CAPITOLO DODICI
Mi sveglio, mi ritrovo in una casa che non è la mia e subito ricordo. Io e Miguel, ancora insieme. Oddio… panico! Mi ha detto ti amo e io non gli ho risposto, non l’ho ridetto a mia volta. Lui ha aspettato due secondi e, per evitare imbarazzi, mi ha baciata fino a sfinirmi. Poi dentro casa, instancabile, per ore, mi ha regalato la seconda più gloriosa notte di sesso che io abbia mai avuto.
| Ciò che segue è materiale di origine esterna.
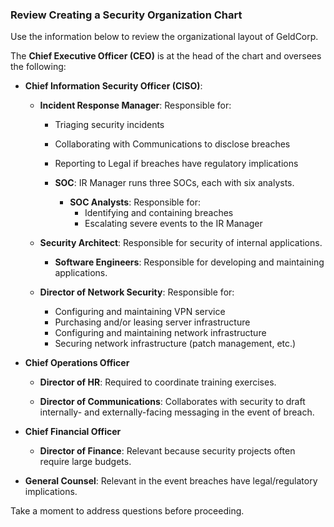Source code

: ### Review Creating a Security Organization Chart

Use the information below to review the organizational layout of GeldCorp.

The **Chief Executive Officer (CEO)** is at the head of the chart and oversees the following:

- **Chief Information Security Officer (CISO)**:

  - **Incident Response Manager**: Responsible for:
      - Triaging security incidents
      - Collaborating with Communications to disclose breaches
      - Reporting to Legal if breaches have regulatory implications
    
    - **SOC**: IR Manager runs three SOCs, each with six analysts.
      
      - **SOC Analysts**: Responsible for: 
        - Identifying and containing breaches
        - Escalating severe events to the IR Manager
  
  - **Security Architect**: Responsible for security of internal applications.
    
    - **Software Engineers**: Responsible for developing and maintaining applications.
  
  - **Director of Network Security**: Responsible for:
    
    - Configuring and maintaining VPN service
    - Purchasing and/or leasing server infrastructure
    - Configuring and maintaining network infrastructure
    - Securing network infrastructure (patch management, etc.)

- **Chief Operations Officer**

  - **Director of HR**: Required to coordinate training exercises.

  - **Director of Communications**: Collaborates with security to draft internally- and externally-facing messaging in the event of breach.

- **Chief Financial Officer**

  - **Director of Finance**: Relevant because security projects often require large budgets.

- **General Counsel**: Relevant in the event breaches have legal/regulatory implications.

Take a moment to address questions before proceeding.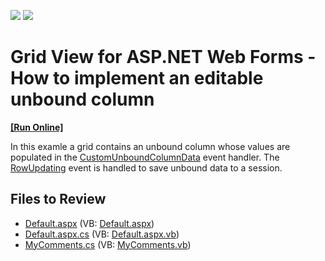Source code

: <!-- default badges list -->
[![](https://img.shields.io/badge/Open_in_DevExpress_Support_Center-FF7200?style=flat-square&logo=DevExpress&logoColor=white)](https://supportcenter.devexpress.com/ticket/details/E330)
[![](https://img.shields.io/badge/📖_How_to_use_DevExpress_Examples-e9f6fc?style=flat-square)](https://docs.devexpress.com/GeneralInformation/403183)
<!-- default badges end -->

# Grid View for ASP.NET Web Forms - How to implement an editable unbound column
<!-- run online -->
**[[Run Online]](https://codecentral.devexpress.com/128532534/)**
<!-- run online end -->

In this examle a grid contains an unbound column whose values are populated in the [CustomUnboundColumnData](https://docs.devexpress.com/AspNet/DevExpress.Web.ASPxGridView.CustomUnboundColumnData) event handler. The [RowUpdating](https://docs.devexpress.com/AspNet/DevExpress.Web.ASPxGridView.RowUpdating) event is handled to save unbound data to a session.

## Files to Review

* [Default.aspx](./CS/UnboundColumnForCommenting/Default.aspx) (VB: [Default.aspx](./VB/UnboundColumnForCommenting/Default.aspx))
* [Default.aspx.cs](./CS/UnboundColumnForCommenting/Default.aspx.cs) (VB: [Default.aspx.vb](./VB/UnboundColumnForCommenting/Default.aspx.vb))
* [MyComments.cs](./CS/UnboundColumnForCommenting/MyComments.cs) (VB: [MyComments.vb](./VB/UnboundColumnForCommenting/MyComments.vb))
Non va bene! Ho sbagliato. Non dovevo lasciarmi coinvolgere ancora. Ero stata chiara, come lo era stato lui. Non vogliamo le stesse cose; non al momento, almeno. Lui vuole una relazione. Vuole me, e io non sono pronta. La ferita è ancora aperta e sanguinante. Adam… maledetto Adam!
In silenzio mi alzo dal letto e scappo di soppiatto come una ladra. Appena fuori dalla porta chiamo Émile al cellulare.
«Ma dove sei finita? Non sei tornata a casa stanotte?»
«Émile, ti racconto tutto dopo, prometto. Ma adesso ho bisogno che mi passi a prendere.»
«Okay, okay. Dove sei?»
«Sotto casa di Miguel. Sai dove abita?»
«Tesoro, qui ci si conosce tutti, ecco perché hanno voluto te per il progetto.»
«Giusto, il progetto.» Devo ricordarmi di analizzare la fialetta di ieri sera, perché le cose non mi tornano. Sta andando tutto fuori controllo, non capisco più le reazioni, e le risposte che mi aspetto non sono mai quelle che si verificano sul campo.
Comincio a incamminarmi per andare incontro a Émile e allontanarmi il più possibile da Miguel, nel caso si svegliasse e si affacciasse alla finestra.
Quando Émile mi vede in lontananza suona il clacson e io la maledico appena entro in macchina.
«Be’, già che c’eri potevi telefonargli e avvisarlo che l’ho appena mollato da solo a casa dopo una fantastica notte di sesso senza nemmeno il bacio del buongiorno.»
«Ehi, calma. Si può sapere cosa cavolo stai combinando? State insieme, voi due, o no?» «Émile, è… è complicato!»
«Non è mai complicato. Siamo noi a renderlo tale. Lo vuoi o non lo vuoi? Basta, tutto qua!»
«Mi piace quando sto con lui, mi fa sentire bene, a casa.» Piccola pausa di riflessione.
«E allora dov’è il problema? Non capisco. Lui ti muore dietro, me l’ha detto Moses!»
Mi giro di scatto. «Scusa?»
«Non cercare di cambiare discorso e rispondimi. Cos’ha che non va? Miguel è bellissimo, elegante, sensuale, romantico, a letto ci sa fare o non avresti perso la testa per lui… cosa gli manca?»
«Come fai a sapere tutte queste cose?»
«Me le ha dette Moses. Loro si raccontano tutto, mica come me e te!»
«Mi stai dicendo che Miguel ha raccontato di me a Moses? E tu in tutto questo dove ti collochi, esattamente?»
«Tesoro mio… io sto sempre dove non batte il sole!»
«Stupida! Dimmi la verità .»
«E va bene… ho una mezza tresca con Moses. Contenta? Adesso dimmi perché non vuoi diventare mia sorella di dato e di fatto!»
«Ops, siamo arrivate al lavoro. Fine del discorso. Mi dispiace.» Sorrido birichina, ma lei mi precede e preme il tasto della chiusura centralizzata. Mi arrendo sbuffando.
«Lui vuole l’esclusiva. Pretende che io non conduca più test, che non abbordi uomini nel suo locale, sotto il suo naso, ma io non posso lasciare tutto per lui. Che garanzie avrei? E se dovesse andare male? Se scoprisse che in fondo non sono quella donna interessante che crede, ma una noiosa e fastidiosa ragazzina? Con cosa rimarrei? Tornerei, sconfitta, perdente, a casa dai miei genitori. Non ho lasciato il mio mondo per compiere lo stesso sbaglio che avevo commesso lì. Sono ripartita da zero, ho avuto la fortuna di poter provare a vivere una seconda occasione e non la sprecherò così. Non sarebbe giusto per nessuno.»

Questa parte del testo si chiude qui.